La abuela, por otro lado, no siente la decadencia física de su antecesora, sino por el contrario, tiene a su alcance medios más que suficientes para renovar su aspecto día a día, al mismo tiempo que su mente estimulada por el entorno, prosigue con la curiosidad propia de una joven: quiere hacer cosas que no pudo hacer antes, disfrutar de sensaciones que no llegó a sentir, viajar, leer, hacer deporte…así hasta un etcétera que, en algunos de sus puntos extremos podría llegar incluso a escandalizar a algún lector gazmoño. Este criterio que alguien puede tachar de individualista es, a pesar de ello real en cantidad de mujeres que sienten que tienen vida propia, saben que la pueden administrar y darse gustos sin recurrir a la voluntad de nadie.

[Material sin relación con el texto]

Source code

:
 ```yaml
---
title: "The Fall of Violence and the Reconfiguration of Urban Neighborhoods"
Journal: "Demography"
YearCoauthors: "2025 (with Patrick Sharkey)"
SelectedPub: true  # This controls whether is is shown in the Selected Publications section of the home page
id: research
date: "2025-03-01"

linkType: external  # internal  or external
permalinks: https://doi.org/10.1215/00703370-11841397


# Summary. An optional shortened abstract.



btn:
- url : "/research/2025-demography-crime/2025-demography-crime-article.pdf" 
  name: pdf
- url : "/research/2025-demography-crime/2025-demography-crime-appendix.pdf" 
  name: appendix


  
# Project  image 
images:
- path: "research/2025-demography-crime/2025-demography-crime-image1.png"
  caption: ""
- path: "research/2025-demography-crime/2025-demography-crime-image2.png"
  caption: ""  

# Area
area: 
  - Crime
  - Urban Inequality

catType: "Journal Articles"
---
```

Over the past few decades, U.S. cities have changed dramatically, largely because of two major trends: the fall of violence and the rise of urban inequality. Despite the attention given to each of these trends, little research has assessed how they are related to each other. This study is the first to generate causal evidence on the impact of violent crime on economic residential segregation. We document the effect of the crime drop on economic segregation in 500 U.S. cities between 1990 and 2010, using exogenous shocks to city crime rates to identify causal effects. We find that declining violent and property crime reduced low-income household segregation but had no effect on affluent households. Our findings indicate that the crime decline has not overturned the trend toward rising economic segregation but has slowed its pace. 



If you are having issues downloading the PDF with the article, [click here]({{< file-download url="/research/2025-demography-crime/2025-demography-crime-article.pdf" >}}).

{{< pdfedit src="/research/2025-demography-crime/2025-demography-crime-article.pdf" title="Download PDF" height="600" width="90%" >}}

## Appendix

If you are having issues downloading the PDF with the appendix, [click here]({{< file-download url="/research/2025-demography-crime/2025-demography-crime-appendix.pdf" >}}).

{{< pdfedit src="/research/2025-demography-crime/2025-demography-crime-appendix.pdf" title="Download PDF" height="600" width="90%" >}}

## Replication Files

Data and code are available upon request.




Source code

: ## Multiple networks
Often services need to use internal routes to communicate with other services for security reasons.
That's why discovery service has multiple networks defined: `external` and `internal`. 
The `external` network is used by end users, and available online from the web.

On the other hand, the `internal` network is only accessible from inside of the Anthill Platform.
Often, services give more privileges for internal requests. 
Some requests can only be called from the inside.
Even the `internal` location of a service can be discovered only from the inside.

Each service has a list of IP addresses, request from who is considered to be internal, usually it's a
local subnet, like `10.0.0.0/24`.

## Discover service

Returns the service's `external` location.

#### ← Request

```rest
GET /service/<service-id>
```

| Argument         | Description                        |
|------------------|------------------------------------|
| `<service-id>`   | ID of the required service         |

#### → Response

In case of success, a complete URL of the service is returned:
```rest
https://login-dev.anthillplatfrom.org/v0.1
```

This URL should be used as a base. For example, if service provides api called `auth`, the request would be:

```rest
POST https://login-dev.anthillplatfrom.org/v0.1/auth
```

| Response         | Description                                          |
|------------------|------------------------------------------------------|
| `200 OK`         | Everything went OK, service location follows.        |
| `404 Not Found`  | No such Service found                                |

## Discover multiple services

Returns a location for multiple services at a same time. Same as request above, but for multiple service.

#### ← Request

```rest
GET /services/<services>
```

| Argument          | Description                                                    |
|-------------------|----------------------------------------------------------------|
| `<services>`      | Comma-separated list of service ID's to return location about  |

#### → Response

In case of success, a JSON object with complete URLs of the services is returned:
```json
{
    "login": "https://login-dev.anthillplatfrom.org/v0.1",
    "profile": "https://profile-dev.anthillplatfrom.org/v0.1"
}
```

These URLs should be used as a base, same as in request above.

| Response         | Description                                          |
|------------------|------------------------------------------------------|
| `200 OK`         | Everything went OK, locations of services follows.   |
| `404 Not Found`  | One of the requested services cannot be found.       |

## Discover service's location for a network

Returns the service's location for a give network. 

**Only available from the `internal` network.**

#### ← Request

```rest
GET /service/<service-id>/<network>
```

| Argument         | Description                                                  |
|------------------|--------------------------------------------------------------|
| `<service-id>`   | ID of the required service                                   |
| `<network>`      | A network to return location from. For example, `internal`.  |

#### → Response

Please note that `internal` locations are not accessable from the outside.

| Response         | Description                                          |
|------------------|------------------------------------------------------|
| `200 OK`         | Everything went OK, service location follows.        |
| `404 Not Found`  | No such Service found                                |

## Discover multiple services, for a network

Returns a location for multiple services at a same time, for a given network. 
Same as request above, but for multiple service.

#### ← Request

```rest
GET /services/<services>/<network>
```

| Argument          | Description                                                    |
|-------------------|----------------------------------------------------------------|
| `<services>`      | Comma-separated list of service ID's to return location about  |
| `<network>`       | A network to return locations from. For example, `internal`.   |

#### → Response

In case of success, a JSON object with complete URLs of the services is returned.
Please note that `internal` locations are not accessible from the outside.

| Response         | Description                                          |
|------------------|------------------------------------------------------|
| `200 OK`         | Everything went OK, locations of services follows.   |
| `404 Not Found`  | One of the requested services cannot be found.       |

No hay duda, sin embargo de que lo principal es, que su presencia en la vida de los nietos mantiene vigentes los valores familiares que ninguna empleada, por muy eficiente, puede reemplazar. Pero este cambio de rol que el siglo XXI viene aumentando exageradamente, ha instalado con él una amenaza que los médicos creen que va camino de convertirse en pandemia peligrosa. No quisiera utilizar la denominación exagerada de “Síndrome de la abuela esclava” que algunos autores han puesto de actualidad y que al parecer afecta a mujeres maduras sometidas a una sobrecarga física y emocional. Lo hago porque no se me ocurre otro mejor para expresar los trastornos que experimentan las abuelas que o bien se hacen cargo de sus nietos para que sus hijos trabajen tranquilos o se niegan a hacerlo de manera continuada para preservar cierta autonomía. Si se atreven a lo segundo, el sentimiento de culpa ocupa idéntico lugar que el esfuerzo físico y mental del primero.
Expongo la realidad de lo que significa ser abuela en 2011 para que los hijos no olviden un hecho obvio y evidente: la vida evoluciona para todos y la abuela actual no es ya la viejecita obsoleta que antes se consideraba algo así como un muy querido mueble antiguo.
¡Ah! Una cosa que no deseo olvidar: Acuérdense por favor de que no servimos (ni lo deseamos) como educadoras. Estamos con nuestros nietos para disfrutarlos y si llega el caso, mimarlos un poco. Esa es nuestra suerte. Esa es nuestra alegría.